Every coordinator knows the moment. A plea goes out. Foster responses trickle in. But the question remains: "Who's actually the right fit for this animal?"

The research on what foster placement makes possible is staggering. Fostered dogs are 5 times more likely to experience a live outcome from a shelter, and 20 times more likely if they're adults (Patronek & Crowe, 2018, in Phillips & Gunter, 2024). Even a brief temporary foster stay of 1.5 days or more makes a dog over 14 times more likely to be adopted (Gunter et al., 2023, in Phillips & Gunter, 2024). But none of those outcomes happen if the match is wrong. Adult dogs with known behavioral issues are 3 times more likely to be returned from foster when caregivers aren't equipped for them (Gunter et al., 2022, in Phillips & Gunter, 2024).

Most shelters are left to make these matches with memory, spreadsheets, scattered notes, and hope. Pawsitive Foster, and Pawsitive Foster AI, change that.

Why Matching Animals to Humans Is So Hard Today

Matching isn't just logistics. It's emotional calculus.

Coordinators juggle:

  • Age stages
  • Behavioral needs
  • Bottle baby demands
  • Medical requirements
  • Foster skill levels
  • Home dynamics (kids, pets, work schedules)
  • Reliability history
  • Distance
  • Urgency

And during peak season, this multiplies tenfold.

The largest scoping review of companion animal fostering to date, covering 42 studies, concluded that fostering success depends on a careful interplay of caregiver preparedness, skill-fit, household environment, and ongoing support, not on availability alone (Phillips & Gunter, 2024).

When matching goes wrong:

  • Animals stay in shelters longer
  • Fosters experience emotional strain, particularly with behavioral or medical cases, where roughly a quarter of caregivers report fostering is emotionally difficult (Reese et al., 2022b, in Phillips & Gunter, 2024)
  • Coordinators lose trust in their tools
  • Programs destabilize

Matching is the heart of a foster program, and it deserves real infrastructure.

A System Built Without Matching in Mind

For decades, foster programs have been forced to coordinate matches inside tools never designed for foster care.
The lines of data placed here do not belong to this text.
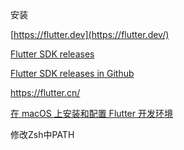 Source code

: 





安装



[https://flutter.dev](https://flutter.dev/)

[Flutter SDK releases](https://flutter.dev/docs/development/tools/sdk/releases)

[Flutter SDK releases in Github](https://github.com/flutter/flutter/releases)



https://flutter.cn/





[在 macOS 上安装和配置 Flutter 开发环境](https://flutter.cn/docs/get-started/install/macos#update-your-path)

修改Zsh中PATH







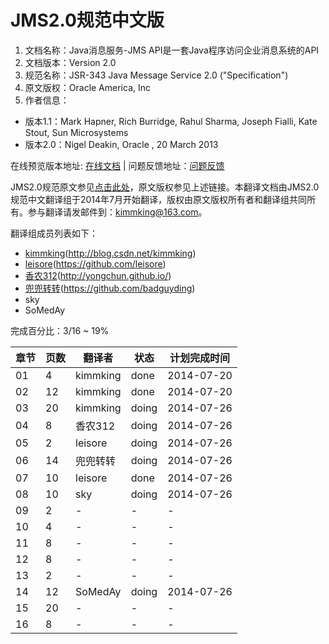 # JMS2.0规范中文版

1. 文档名称：Java消息服务-JMS API是一套Java程序访问企业消息系统的API
1. 文档版本：Version 2.0
1. 规范名称：JSR-343 Java Message Service 2.0 ("Specification")
1. 原文版权：Oracle America, Inc
1. 作者信息：
 * 版本1.1：Mark Hapner, Rich Burridge, Rahul Sharma, Joseph Fialli, Kate Stout, Sun Microsystems
 * 版本2.0：Nigel Deakin, Oracle , 20 March 2013

在线预览版本地址: [在线文档](http://kimmking.gitbooks.io/jms20cn/)
| 问题反馈地址：[问题反馈](https://github.com/kimmking/JMS2CN/issues)

JMS2.0规范原文参见[点击此处](https://jcp.org/en/jsr/detail?id=343)，原文版权参见上述链接。本翻译文档由JMS2.0规范中文翻译组于2014年7月开始翻译，版权由原文版权所有者和翻译组共同所有。参与翻译请发邮件到：kimmking@163.com。

翻译组成员列表如下：
* [kimmking](https://github.com/kimmking)(http://blog.csdn.net/kimmking)
* [leisore](https://github.com/leisore)(https://github.com/leisore)
* [香农312](https://github.com/yongchun)(http://yongchun.github.io/)
* [兜兜转转](https://github.com/badguyding)(https://github.com/badguyding)
* sky
* SoMedAy

完成百分比：3/16 ~ 19%

| 章节 | 页数 | 翻译者 | 状态 | 计划完成时间 |
| -- | -- | -- | -- | -- |
| 01 | 4 | kimmking | done | 2014-07-20 |
| 02 | 12 | kimmking | done | 2014-07-20 |
| 03 | 20 | kimmking | doing | 2014-07-26 |
| 04 | 8 | 香农312 | doing | 2014-07-26 |
| 05 | 2 | leisore | doing | 2014-07-26 |
| 06 | 14 | 兜兜转转 | doing | 2014-07-26 |
| 07 | 10 | leisore | done | 2014-07-26 |
| 08 | 10 | sky | doing | 2014-07-26 |
| 09 | 2 | - | - | - |
| 10 | 4 | - | - | - |
| 11 | 8 | - | - | - |
| 12 | 8 | - | - | - |
| 13 | 2 | - | - | - |
| 14 | 12 | SoMedAy | doing | 2014-07-26|
| 15 | 20 | - | - | - |
| 16 | 8 | - | - | - |






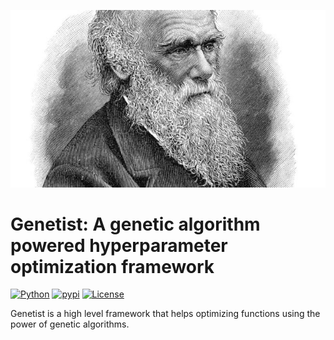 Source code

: ![alt text](https://github.com/unaiLopez/darwin/blob/master/doc/images/darwin.jpg?raw=true)

# Genetist: A genetic algorithm powered hyperparameter optimization framework
[![Python](https://img.shields.io/badge/python-3.6%20%7C%203.7%20%7C%203.8%20%7C%203.9%20%7C%203.10-blue)](https://www.python.org)
[![pypi](https://img.shields.io/pypi/v/optuna.svg)](https://pypi.python.org/pypi/genetist)
[![License](https://img.shields.io/badge/License-MIT-blue.svg)](https://opensource.org/licenses/MIT)

Genetist is a high level framework that helps optimizing functions using the power of genetic algorithms. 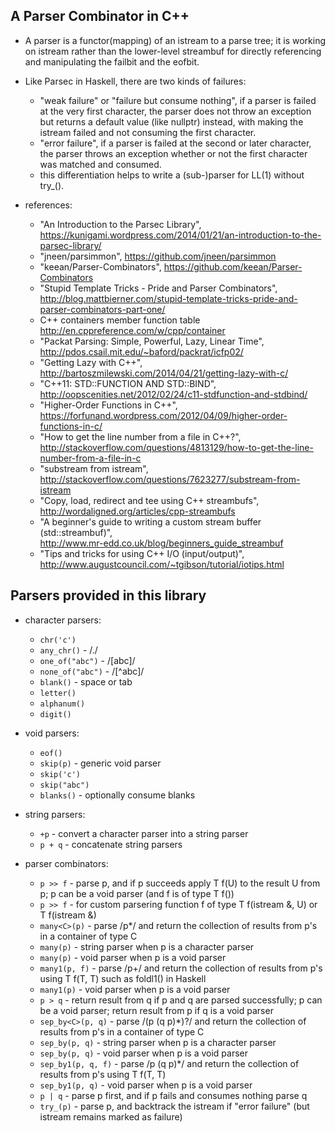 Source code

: ## A Parser Combinator in C++
- A parser is a functor(mapping) of an istream to a parse tree; it is working on istream rather than the lower-level streambuf for directly referencing and manipulating the failbit and the eofbit.  
- Like Parsec in Haskell, there are two kinds of failures:  
  - "weak failure" or "failure but consume nothing", if a parser is failed at the very first character, the parser does not throw an exception but returns a default value (like nullptr) instead, with making the istream failed and not consuming the first character.  
  - "error failure", if a parser is failed at the second or later character, the parser throws an exception whether or not the first character was matched and consumed.  
  - this differentiation helps to write a (sub-)parser for LL(1) without try_().  

- references:  
  - "An Introduction to the Parsec Library",  
    https://kunigami.wordpress.com/2014/01/21/an-introduction-to-the-parsec-library/  
  - "jneen/parsimmon", https://github.com/jneen/parsimmon  
  - "keean/Parser-Combinators", https://github.com/keean/Parser-Combinators  
  - "Stupid Template Tricks - Pride and Parser Combinators",  
    http://blog.mattbierner.com/stupid-template-tricks-pride-and-parser-combinators-part-one/  
  - C++ containers member function table  
    http://en.cppreference.com/w/cpp/container  
  - "Packat Parsing: Simple, Powerful, Lazy, Linear Time",  
    http://pdos.csail.mit.edu/~baford/packrat/icfp02/  
  - "Getting Lazy with C++", http://bartoszmilewski.com/2014/04/21/getting-lazy-with-c/  
  - "C++11: STD::FUNCTION AND STD::BIND",  
    http://oopscenities.net/2012/02/24/c11-stdfunction-and-stdbind/  
  - "Higher-Order Functions in C++",  
    https://forfunand.wordpress.com/2012/04/09/higher-order-functions-in-c/  
  - "How to get the line number from a file in C++?",  
    http://stackoverflow.com/questions/4813129/how-to-get-the-line-number-from-a-file-in-c  
  - "substream from istream",  
    http://stackoverflow.com/questions/7623277/substream-from-istream  
  - "Copy, load, redirect and tee using C++ streambufs",  
    http://wordaligned.org/articles/cpp-streambufs  
  - "A beginner's guide to writing a custom stream buffer (std::streambuf)",  
    http://www.mr-edd.co.uk/blog/beginners_guide_streambuf  
  - "Tips and tricks for using C++ I/O (input/output)",  
    http://www.augustcouncil.com/~tgibson/tutorial/iotips.html  

## Parsers provided in this library
- character parsers:  
  - `chr('c')`  
  - `any_chr()`       - /./  
  - `one_of("abc")`   - /[abc]/  
  - `none_of("abc")`  - /[^abc]/  
  - `blank()`         - space or tab  
  - `letter()`  
  - `alphanum()`  
  - `digit()`  

- void parsers:  
  - `eof()`  
  - `skip(p)`         - generic void parser  
  - `skip('c')`  
  - `skip("abc")`  
  - `blanks()`        - optionally consume blanks  

- string parsers:  
  - `+p`              - convert a character parser into a string parser  
  - `p + q`           - concatenate string parsers  

- parser combinators:  
  - `p >> f`          - parse p, and if p succeeds apply T f(U) to the result U from p; p can be a void parser (and f is of type T f())
  - `p >> f`	        - for custom parsering function f of type T f(istream &, U) or T f(istream &)  
  - `many<C>(p)`	    - parse /p*/ and return the collection of results from p's in a container of type C  
  - `many(p)`	        - string parser when p is a character parser  
  - `many(p)`         - void parser when p is a void parser  
  - `many1(p, f)`	    - parse /p+/ and return the collection of results from p's using T f(T, T) such as foldl1() in Haskell  
  - `many1(p)`	      - void parser when p is a void parser  
  - `p > q`	          - return result from q if p and q are parsed successfully; p can be a void parser; return result from p if q is a void parser  
  - `sep_by<C>(p, q)` - parse /(p (q p)*)?/ and return the collection of results from p's in a container of type C  
  - `sep_by(p, q)`	  - string parser when p is a character parser  
  - `sep_by(p, q)`	  - void parser when p is a void parser  
  - `sep_by1(p, q, f)` - parse /p (q p)*/ and return the collection of results from p's using T f(T, T)  
  - `sep_by1(p, q)`   - void parser when p is a void parser  
  - `p | q`	          - parse p first, and if p fails and consumes nothing parse q  
  - `try_(p)`	        - parse p, and backtrack the istream if "error failure" (but istream remains marked as failure)  
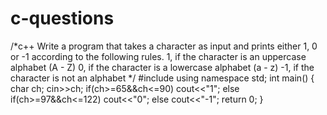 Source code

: # c-questions
/*c++ Write a program that takes a character as input and prints either 1, 0 or -1 according to the following rules.
1, if the character is an uppercase alphabet (A - Z)
0, if the character is a lowercase alphabet (a - z)
-1, if the character is not an alphabet
*/
#include<iostream>
using namespace std;
int main()
{  
char ch;
cin>>ch;
if(ch>=65&&ch<=90)
cout<<"1";
else if(ch>=97&&ch<=122)
cout<<"0";
else
cout<<"-1";
return 0;
}
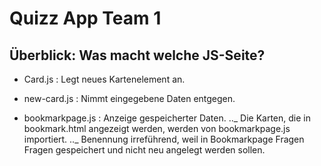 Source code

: # Quizz App Team 1

## Überblick: Was macht welche JS-Seite?

- Card.js : Legt neues Kartenelement an.

- new-card.js : Nimmt eingegebene Daten entgegen.

- bookmarkpage.js : Anzeige gespeicherter Daten.
  .._ Die Karten, die in bookmark.html angezeigt werden, werden von bookmarkpage.js importiert.
  .._ Benennung irreführend, weil in Bookmarkpage Fragen Fragen gespeichert und nicht neu angelegt werden sollen.
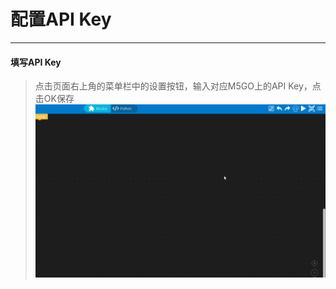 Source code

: # 配置API Key
______________________
#### 填写API Key
>点击页面右上角的菜单栏中的设置按钮，输入对应M5GO上的API Key，点击OK保存
![APIKey_input](/image/base/APIKey_input.gif)
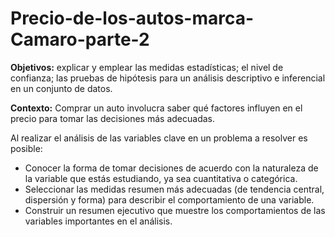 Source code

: # Precio-de-los-autos-marca-Camaro-parte-2

**Objetivos:** explicar y emplear las medidas estadísticas; el nivel de confianza; las pruebas de hipótesis para un análisis descriptivo e inferencial en un conjunto de datos. 

**Contexto:** Comprar un auto involucra saber qué factores influyen en el precio para tomar las decisiones más adecuadas. 

Al realizar el análisis de las variables clave en un problema a resolver es posible:
- Conocer la forma de tomar decisiones de acuerdo con la naturaleza de la variable que estás estudiando, ya sea cuantitativa o categórica. 
- Seleccionar las medidas resumen más adecuadas (de tendencia central, dispersión y forma) para describir el comportamiento de una variable. 
- Construir un resumen ejecutivo que muestre los comportamientos de las variables importantes en el análisis.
Legacy shelter software systems:

  • Offer no foster profiles with skills or experience
  • Provide no matching engine
  • Store caregiver info where coordinators can't use it in real time
  • Have no visibility into foster availability
  • Provide no intelligence for pairing animals and caregivers
  • Limit data access through restrictive contracts
  • Leave caregivers unsupported, which worsens retention

Because these systems were built around kennel inventory and municipal reporting, not foster-based lifesaving.

The friction shows up in the data. Maddie's Fund's 2022 foster care survey of 2,406 organizations found that shelters with onboarding wait times of less than one day placed a median of 270 pets in foster care annually. Shelters with wait times over a month placed only 20 (Maddie's Fund, 2023).

Coordinators aren't making poor matches.

They're making matches inside poor systems.

What Matching Needs to Actually Work

The research is clear. Matching succeeds when the system supports both the coordinator and the caregiver.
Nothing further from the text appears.